Late in 2018, from a sheriff’s sale, Mark Thornburg purchased this property adjacent to the home that’s been in his family’s name since 1967. The asbestos was removed from the old hospital this summer and now the structure is being razed.
Thornburg said he is not looking to sell or develop the land into anything other than a suitable site for his son and wife to build a new home upon.
He estimates the 1903 building has over 600 bricks and said, underneath the roof, there are Douglas fir 8x8 beams. He’s been told the big dolomite limestone rock it sat on was moved there in 1880 from a Bridgeport quarry. Thornburg is hoping to salvage as many of the pieces of worth as possible and either repurpose them on the property or sell them.

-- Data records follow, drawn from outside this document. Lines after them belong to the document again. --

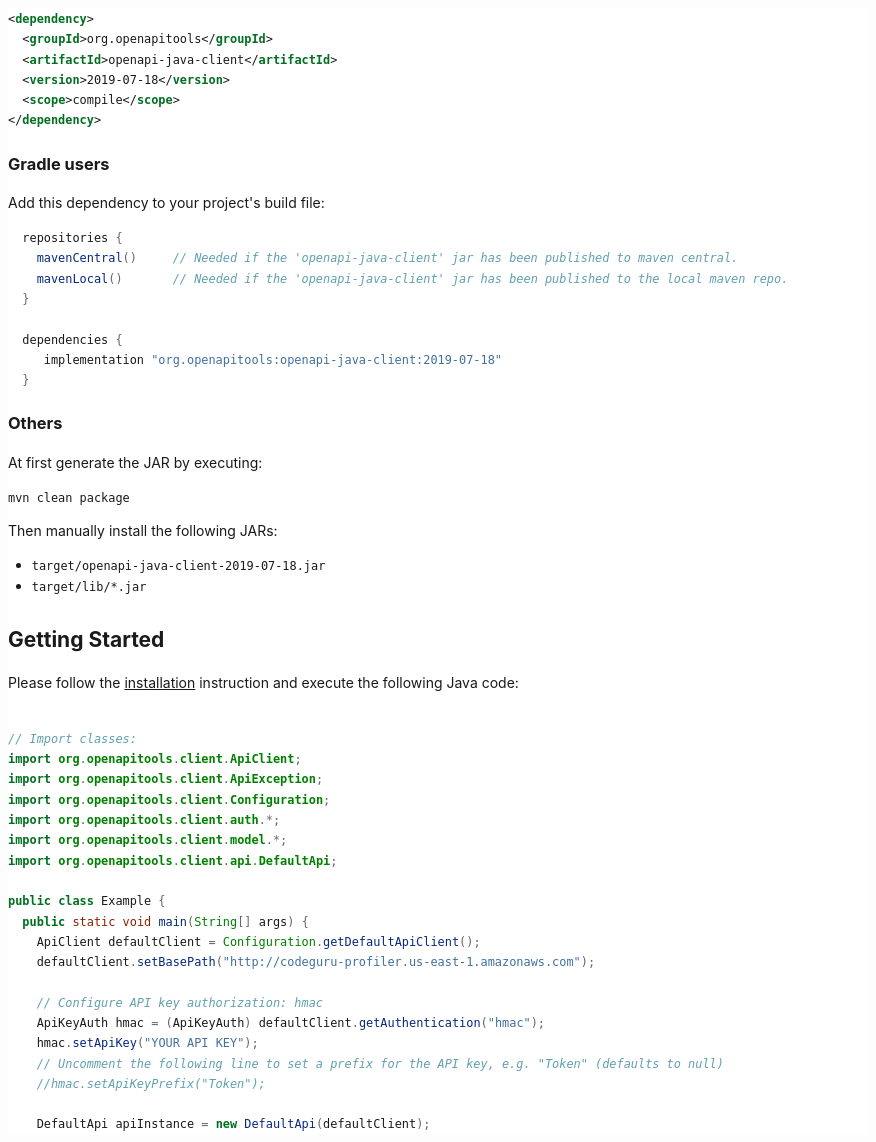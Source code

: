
 ```xml
<dependency>
  <groupId>org.openapitools</groupId>
  <artifactId>openapi-java-client</artifactId>
  <version>2019-07-18</version>
  <scope>compile</scope>
</dependency>
```

### Gradle users

Add this dependency to your project's build file:

```groovy
  repositories {
    mavenCentral()     // Needed if the 'openapi-java-client' jar has been published to maven central.
    mavenLocal()       // Needed if the 'openapi-java-client' jar has been published to the local maven repo.
  }

  dependencies {
     implementation "org.openapitools:openapi-java-client:2019-07-18"
  }
```

### Others

At first generate the JAR by executing:

```shell
mvn clean package
```

Then manually install the following JARs:

* `target/openapi-java-client-2019-07-18.jar`
* `target/lib/*.jar`

## Getting Started

Please follow the [installation](#installation) instruction and execute the following Java code:

```java

// Import classes:
import org.openapitools.client.ApiClient;
import org.openapitools.client.ApiException;
import org.openapitools.client.Configuration;
import org.openapitools.client.auth.*;
import org.openapitools.client.model.*;
import org.openapitools.client.api.DefaultApi;

public class Example {
  public static void main(String[] args) {
    ApiClient defaultClient = Configuration.getDefaultApiClient();
    defaultClient.setBasePath("http://codeguru-profiler.us-east-1.amazonaws.com");
    
    // Configure API key authorization: hmac
    ApiKeyAuth hmac = (ApiKeyAuth) defaultClient.getAuthentication("hmac");
    hmac.setApiKey("YOUR API KEY");
    // Uncomment the following line to set a prefix for the API key, e.g. "Token" (defaults to null)
    //hmac.setApiKeyPrefix("Token");

    DefaultApi apiInstance = new DefaultApi(defaultClient);
```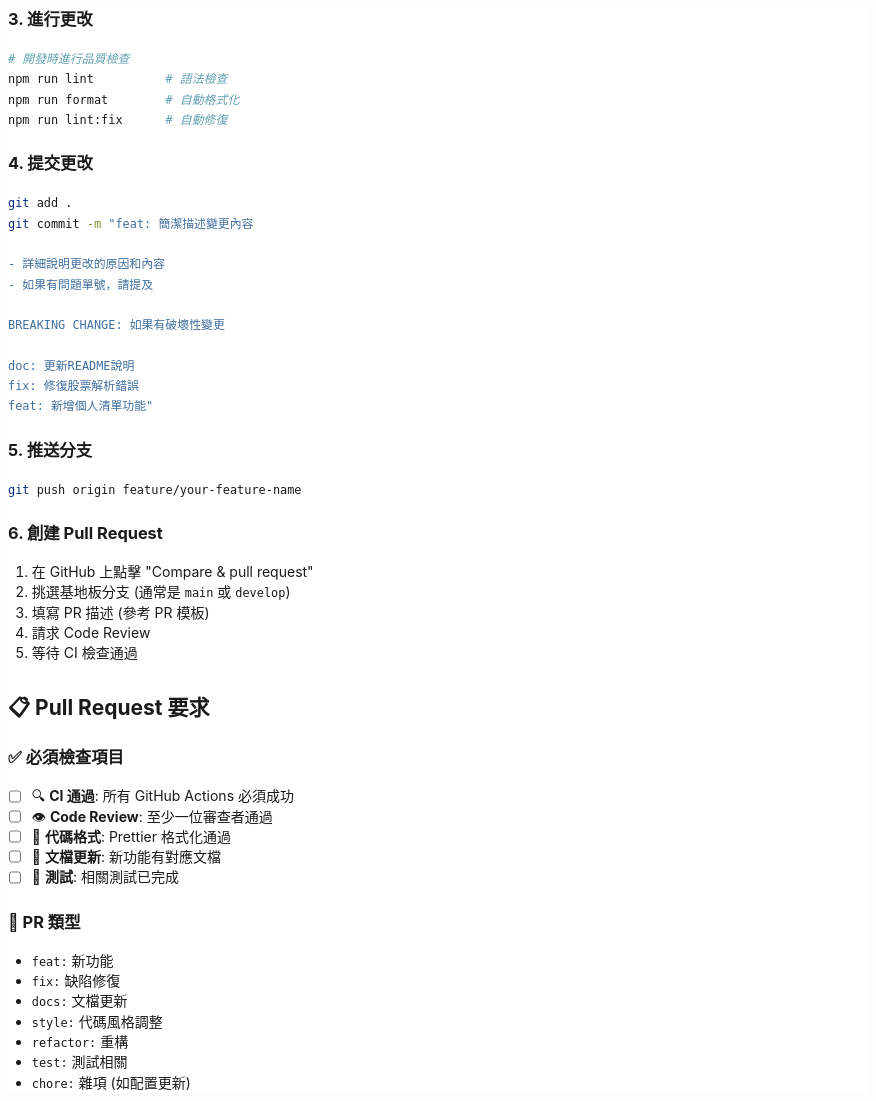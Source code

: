 ### 3. 進行更改
```bash
# 開發時進行品質檢查
npm run lint          # 語法檢查
npm run format        # 自動格式化
npm run lint:fix      # 自動修復
```

### 4. 提交更改
```bash
git add .
git commit -m "feat: 簡潔描述變更內容

- 詳細說明更改的原因和內容
- 如果有問題單號，請提及

BREAKING CHANGE: 如果有破壞性變更

doc: 更新README說明
fix: 修復股票解析錯誤
feat: 新增個人清單功能"
```

### 5. 推送分支
```bash
git push origin feature/your-feature-name
```

### 6. 創建 Pull Request
1. 在 GitHub 上點擊 "Compare & pull request"
2. 挑選基地板分支 (通常是 `main` 或 `develop`)
3. 填寫 PR 描述 (參考 PR 模板)
4. 請求 Code Review
5. 等待 CI 檢查通過

## 📋 Pull Request 要求

### ✅ 必須檢查項目
- [ ] 🔍 **CI 通過**: 所有 GitHub Actions 必須成功
- [ ] 👁️ **Code Review**: 至少一位審查者通過
- [ ] 🎨 **代碼格式**: Prettier 格式化通過
- [ ] 📖 **文檔更新**: 新功能有對應文檔
- [ ] 🧪 **測試**: 相關測試已完成

### 📝 PR 類型
- `feat:` 新功能
- `fix:` 缺陷修復
- `docs:` 文檔更新
- `style:` 代碼風格調整
- `refactor:` 重構
- `test:` 測試相關
- `chore:` 雜項 (如配置更新)
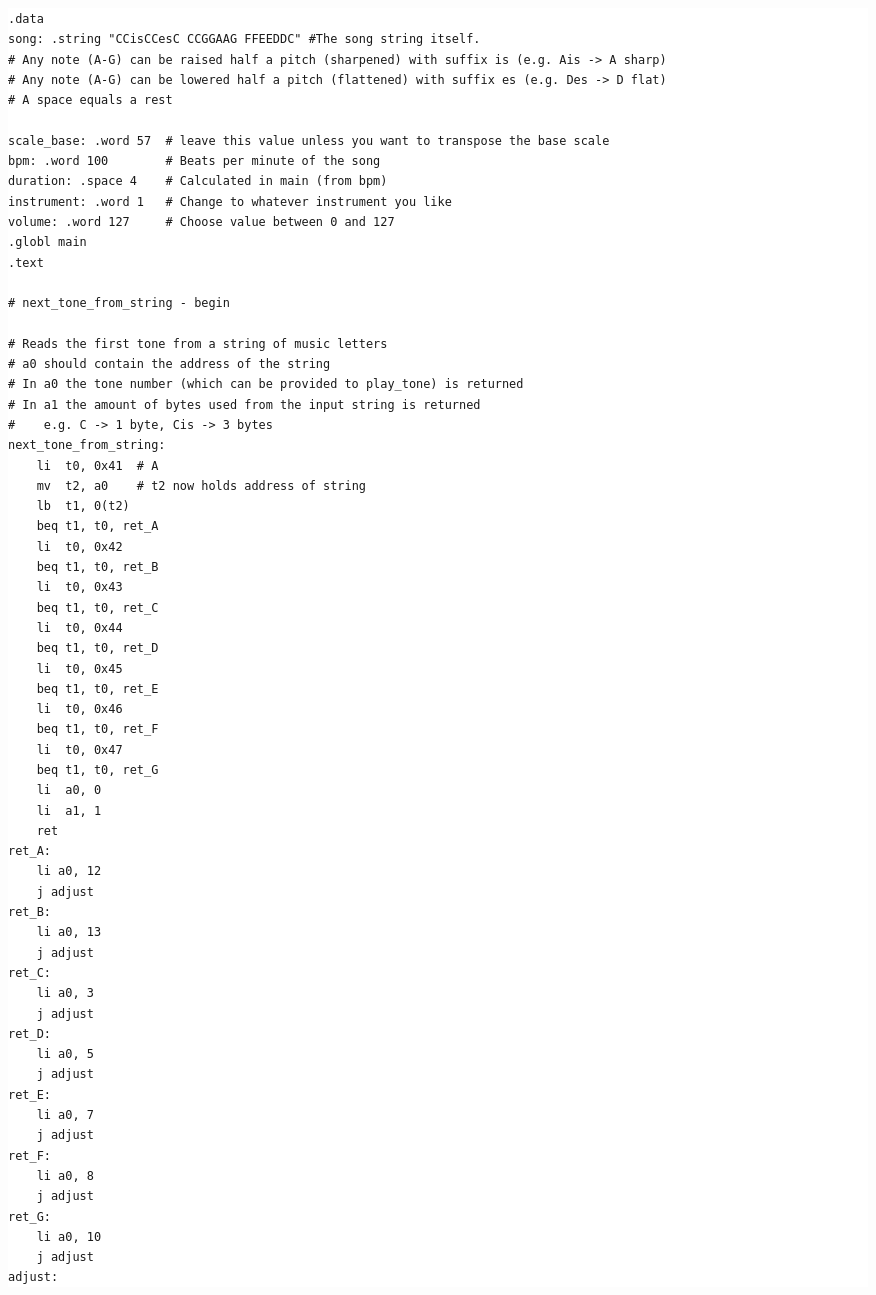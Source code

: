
 ```text
.data
song: .string "CCisCCesC CCGGAAG FFEEDDC" #The song string itself.
# Any note (A-G) can be raised half a pitch (sharpened) with suffix is (e.g. Ais -> A sharp)
# Any note (A-G) can be lowered half a pitch (flattened) with suffix es (e.g. Des -> D flat)
# A space equals a rest

scale_base: .word 57  # leave this value unless you want to transpose the base scale
bpm: .word 100        # Beats per minute of the song
duration: .space 4    # Calculated in main (from bpm)
instrument: .word 1   # Change to whatever instrument you like
volume: .word 127     # Choose value between 0 and 127
.globl main
.text

# next_tone_from_string - begin

# Reads the first tone from a string of music letters
# a0 should contain the address of the string
# In a0 the tone number (which can be provided to play_tone) is returned
# In a1 the amount of bytes used from the input string is returned
#    e.g. C -> 1 byte, Cis -> 3 bytes
next_tone_from_string:
	li  t0, 0x41  # A
	mv  t2, a0    # t2 now holds address of string
	lb  t1, 0(t2)
	beq t1, t0, ret_A
	li  t0, 0x42
	beq t1, t0, ret_B
	li  t0, 0x43
	beq t1, t0, ret_C
	li  t0, 0x44
	beq t1, t0, ret_D
	li  t0, 0x45
	beq t1, t0, ret_E
	li  t0, 0x46
	beq t1, t0, ret_F
	li  t0, 0x47
	beq t1, t0, ret_G
	li  a0, 0
	li  a1, 1
	ret
ret_A:
	li a0, 12
	j adjust
ret_B:
	li a0, 13
	j adjust
ret_C:
	li a0, 3
	j adjust
ret_D:
	li a0, 5
	j adjust
ret_E:
	li a0, 7
	j adjust
ret_F:
	li a0, 8
	j adjust
ret_G:
	li a0, 10
	j adjust
adjust:
```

According to local history, the land where the building sits was bought by John Lawler in the late 1860s and served as his estate, where he planted hundreds of evergreens, many of which still stand. In 1902, the family estate was sold. In 1903, the Prairie du Chien Sanitarium was erected. In the early 1930s, O.E. Satter came as a young doctor to work for the Sanitarium. Sometime later, it became a general hospital with Satter as its director. In 1976, he sold the building to Crawford County, which used it for offices until 2005.